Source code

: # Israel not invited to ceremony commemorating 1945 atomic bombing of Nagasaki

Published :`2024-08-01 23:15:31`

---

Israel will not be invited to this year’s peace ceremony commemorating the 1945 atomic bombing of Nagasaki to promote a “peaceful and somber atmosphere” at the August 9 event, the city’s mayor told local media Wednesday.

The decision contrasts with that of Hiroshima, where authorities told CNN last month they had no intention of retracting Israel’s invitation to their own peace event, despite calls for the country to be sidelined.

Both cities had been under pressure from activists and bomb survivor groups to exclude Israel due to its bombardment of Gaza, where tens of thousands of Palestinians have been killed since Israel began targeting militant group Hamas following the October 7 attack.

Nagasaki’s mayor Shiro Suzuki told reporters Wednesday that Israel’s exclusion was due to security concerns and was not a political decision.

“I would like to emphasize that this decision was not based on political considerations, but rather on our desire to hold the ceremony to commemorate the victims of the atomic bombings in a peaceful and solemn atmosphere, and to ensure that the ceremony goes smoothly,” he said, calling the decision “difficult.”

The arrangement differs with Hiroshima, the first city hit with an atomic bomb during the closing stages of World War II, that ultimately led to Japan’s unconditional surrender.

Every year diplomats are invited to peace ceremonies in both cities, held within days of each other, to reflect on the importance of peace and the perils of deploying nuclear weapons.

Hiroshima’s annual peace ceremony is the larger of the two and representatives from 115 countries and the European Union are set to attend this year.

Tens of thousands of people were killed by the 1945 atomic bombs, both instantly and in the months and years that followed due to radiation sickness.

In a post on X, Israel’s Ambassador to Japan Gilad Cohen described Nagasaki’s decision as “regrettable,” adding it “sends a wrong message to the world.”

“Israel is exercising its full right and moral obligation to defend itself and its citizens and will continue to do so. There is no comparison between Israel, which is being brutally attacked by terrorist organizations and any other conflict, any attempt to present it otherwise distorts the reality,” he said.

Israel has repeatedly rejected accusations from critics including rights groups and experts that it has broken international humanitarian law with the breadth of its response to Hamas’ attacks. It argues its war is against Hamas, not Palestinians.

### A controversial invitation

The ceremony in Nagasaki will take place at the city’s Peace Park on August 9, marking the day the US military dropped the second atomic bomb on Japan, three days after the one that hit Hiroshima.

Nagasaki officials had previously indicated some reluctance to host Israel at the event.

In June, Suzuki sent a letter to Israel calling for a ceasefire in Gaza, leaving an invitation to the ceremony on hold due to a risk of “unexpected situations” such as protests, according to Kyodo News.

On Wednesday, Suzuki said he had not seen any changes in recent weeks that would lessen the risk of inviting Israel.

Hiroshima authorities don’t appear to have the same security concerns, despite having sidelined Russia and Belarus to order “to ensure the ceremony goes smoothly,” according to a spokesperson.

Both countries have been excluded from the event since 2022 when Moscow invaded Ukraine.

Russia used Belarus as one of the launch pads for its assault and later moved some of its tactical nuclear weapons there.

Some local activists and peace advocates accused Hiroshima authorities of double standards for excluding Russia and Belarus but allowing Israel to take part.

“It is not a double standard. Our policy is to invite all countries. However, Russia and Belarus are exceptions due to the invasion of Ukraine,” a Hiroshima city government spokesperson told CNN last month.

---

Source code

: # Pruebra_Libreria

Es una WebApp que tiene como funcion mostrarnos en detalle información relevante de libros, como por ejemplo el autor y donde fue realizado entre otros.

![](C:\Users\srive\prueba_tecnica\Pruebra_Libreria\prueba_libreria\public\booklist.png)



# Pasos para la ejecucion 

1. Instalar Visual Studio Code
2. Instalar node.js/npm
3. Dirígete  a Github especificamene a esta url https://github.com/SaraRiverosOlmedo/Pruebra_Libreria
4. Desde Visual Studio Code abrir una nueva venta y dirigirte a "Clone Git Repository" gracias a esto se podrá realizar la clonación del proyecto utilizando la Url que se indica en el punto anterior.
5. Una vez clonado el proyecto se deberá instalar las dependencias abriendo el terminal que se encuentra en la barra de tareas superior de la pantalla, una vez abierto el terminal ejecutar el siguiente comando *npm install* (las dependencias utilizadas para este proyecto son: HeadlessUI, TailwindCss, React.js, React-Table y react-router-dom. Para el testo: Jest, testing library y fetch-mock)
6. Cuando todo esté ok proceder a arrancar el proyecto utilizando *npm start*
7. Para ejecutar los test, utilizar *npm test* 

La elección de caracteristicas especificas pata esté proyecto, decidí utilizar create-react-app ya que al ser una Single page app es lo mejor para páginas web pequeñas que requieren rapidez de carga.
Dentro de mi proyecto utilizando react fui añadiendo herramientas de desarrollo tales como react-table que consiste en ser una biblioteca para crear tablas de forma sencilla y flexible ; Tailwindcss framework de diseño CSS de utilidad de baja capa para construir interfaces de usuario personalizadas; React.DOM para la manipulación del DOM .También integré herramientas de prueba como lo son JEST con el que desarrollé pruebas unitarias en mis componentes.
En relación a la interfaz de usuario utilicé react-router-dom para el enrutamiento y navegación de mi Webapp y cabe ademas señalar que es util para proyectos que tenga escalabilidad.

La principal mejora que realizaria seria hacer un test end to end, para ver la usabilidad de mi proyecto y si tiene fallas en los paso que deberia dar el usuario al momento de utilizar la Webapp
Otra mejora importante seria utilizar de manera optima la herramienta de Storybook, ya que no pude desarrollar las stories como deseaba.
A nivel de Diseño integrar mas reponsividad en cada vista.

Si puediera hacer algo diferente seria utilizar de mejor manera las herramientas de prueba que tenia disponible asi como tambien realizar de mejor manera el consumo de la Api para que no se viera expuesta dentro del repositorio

++++

Output all of the entries without altering a single word.

Source code

: # Israel not invited to ceremony commemorating 1945 atomic bombing of Nagasaki

Published :`2024-08-01 23:15:31`

---

Israel will not be invited to this year’s peace ceremony commemorating the 1945 atomic bombing of Nagasaki to promote a “peaceful and somber atmosphere” at the August 9 event, the city’s mayor told local media Wednesday.

The decision contrasts with that of Hiroshima, where authorities told CNN last month they had no intention of retracting Israel’s invitation to their own peace event, despite calls for the country to be sidelined.

Both cities had been under pressure from activists and bomb survivor groups to exclude Israel due to its bombardment of Gaza, where tens of thousands of Palestinians have been killed since Israel began targeting militant group Hamas following the October 7 attack.

Nagasaki’s mayor Shiro Suzuki told reporters Wednesday that Israel’s exclusion was due to security concerns and was not a political decision.

“I would like to emphasize that this decision was not based on political considerations, but rather on our desire to hold the ceremony to commemorate the victims of the atomic bombings in a peaceful and solemn atmosphere, and to ensure that the ceremony goes smoothly,” he said, calling the decision “difficult.”

The arrangement differs with Hiroshima, the first city hit with an atomic bomb during the closing stages of World War II, that ultimately led to Japan’s unconditional surrender.

Every year diplomats are invited to peace ceremonies in both cities, held within days of each other, to reflect on the importance of peace and the perils of deploying nuclear weapons.

Hiroshima’s annual peace ceremony is the larger of the two and representatives from 115 countries and the European Union are set to attend this year.

Tens of thousands of people were killed by the 1945 atomic bombs, both instantly and in the months and years that followed due to radiation sickness.

In a post on X, Israel’s Ambassador to Japan Gilad Cohen described Nagasaki’s decision as “regrettable,” adding it “sends a wrong message to the world.”

“Israel is exercising its full right and moral obligation to defend itself and its citizens and will continue to do so. There is no comparison between Israel, which is being brutally attacked by terrorist organizations and any other conflict, any attempt to present it otherwise distorts the reality,” he said.

Israel has repeatedly rejected accusations from critics including rights groups and experts that it has broken international humanitarian law with the breadth of its response to Hamas’ attacks. It argues its war is against Hamas, not Palestinians.

### A controversial invitation

The ceremony in Nagasaki will take place at the city’s Peace Park on August 9, marking the day the US military dropped the second atomic bomb on Japan, three days after the one that hit Hiroshima.

Nagasaki officials had previously indicated some reluctance to host Israel at the event.

In June, Suzuki sent a letter to Israel calling for a ceasefire in Gaza, leaving an invitation to the ceremony on hold due to a risk of “unexpected situations” such as protests, according to Kyodo News.

On Wednesday, Suzuki said he had not seen any changes in recent weeks that would lessen the risk of inviting Israel.

Hiroshima authorities don’t appear to have the same security concerns, despite having sidelined Russia and Belarus to order “to ensure the ceremony goes smoothly,” according to a spokesperson.

Both countries have been excluded from the event since 2022 when Moscow invaded Ukraine.

Russia used Belarus as one of the launch pads for its assault and later moved some of its tactical nuclear weapons there.

Some local activists and peace advocates accused Hiroshima authorities of double standards for excluding Russia and Belarus but allowing Israel to take part.

“It is not a double standard. Our policy is to invite all countries. However, Russia and Belarus are exceptions due to the invasion of Ukraine,” a Hiroshima city government spokesperson told CNN last month.

---

Source code

: # Pruebra_Libreria

Es una WebApp que tiene como funcion mostrarnos en detalle información relevante de libros, como por ejemplo el autor y donde fue realizado entre otros.

![](C:\Users\srive\prueba_tecnica\Pruebra_Libreria\prueba_libreria\public\booklist.png)



# Pasos para la ejecucion 

1. Instalar Visual Studio Code
2. Instalar node.js/npm
3. Dirígete  a Github especificamene a esta url https://github.com/SaraRiverosOlmedo/Pruebra_Libreria
4. Desde Visual Studio Code abrir una nueva venta y dirigirte a "Clone Git Repository" gracias a esto se podrá realizar la clonación del proyecto utilizando la Url que se indica en el punto anterior.
5. Una vez clonado el proyecto se deberá instalar las dependencias abriendo el terminal que se encuentra en la barra de tareas superior de la pantalla, una vez abierto el terminal ejecutar el siguiente comando *npm install* (las dependencias utilizadas para este proyecto son: HeadlessUI, TailwindCss, React.js, React-Table y react-router-dom. Para el testo: Jest, testing library y fetch-mock)
6. Cuando todo esté ok proceder a arrancar el proyecto utilizando *npm start*
7. Para ejecutar los test, utilizar *npm test* 

La elección de caracteristicas especificas pata esté proyecto, decidí utilizar create-react-app ya que al ser una Single page app es lo mejor para páginas web pequeñas que requieren rapidez de carga.
Dentro de mi proyecto utilizando react fui añadiendo herramientas de desarrollo tales como react-table que consiste en ser una biblioteca para crear tablas de forma sencilla y flexible ; Tailwindcss framework de diseño CSS de utilidad de baja capa para construir interfaces de usuario personalizadas; React.DOM para la manipulación del DOM .También integré herramientas de prueba como lo son JEST con el que desarrollé pruebas unitarias en mis componentes.
En relación a la interfaz de usuario utilicé react-router-dom para el enrutamiento y navegación de mi Webapp y cabe ademas señalar que es util para proyectos que tenga escalabilidad.

La principal mejora que realizaria seria hacer un test end to end, para ver la usabilidad de mi proyecto y si tiene fallas en los paso que deberia dar el usuario al momento de utilizar la Webapp
Otra mejora importante seria utilizar de manera optima la herramienta de Storybook, ya que no pude desarrollar las stories como deseaba.
A nivel de Diseño integrar mas reponsividad en cada vista.

Si puediera hacer algo diferente seria utilizar de mejor manera las herramientas de prueba que tenia disponible asi como tambien realizar de mejor manera el consumo de la Api para que no se viera expuesta dentro del repositorio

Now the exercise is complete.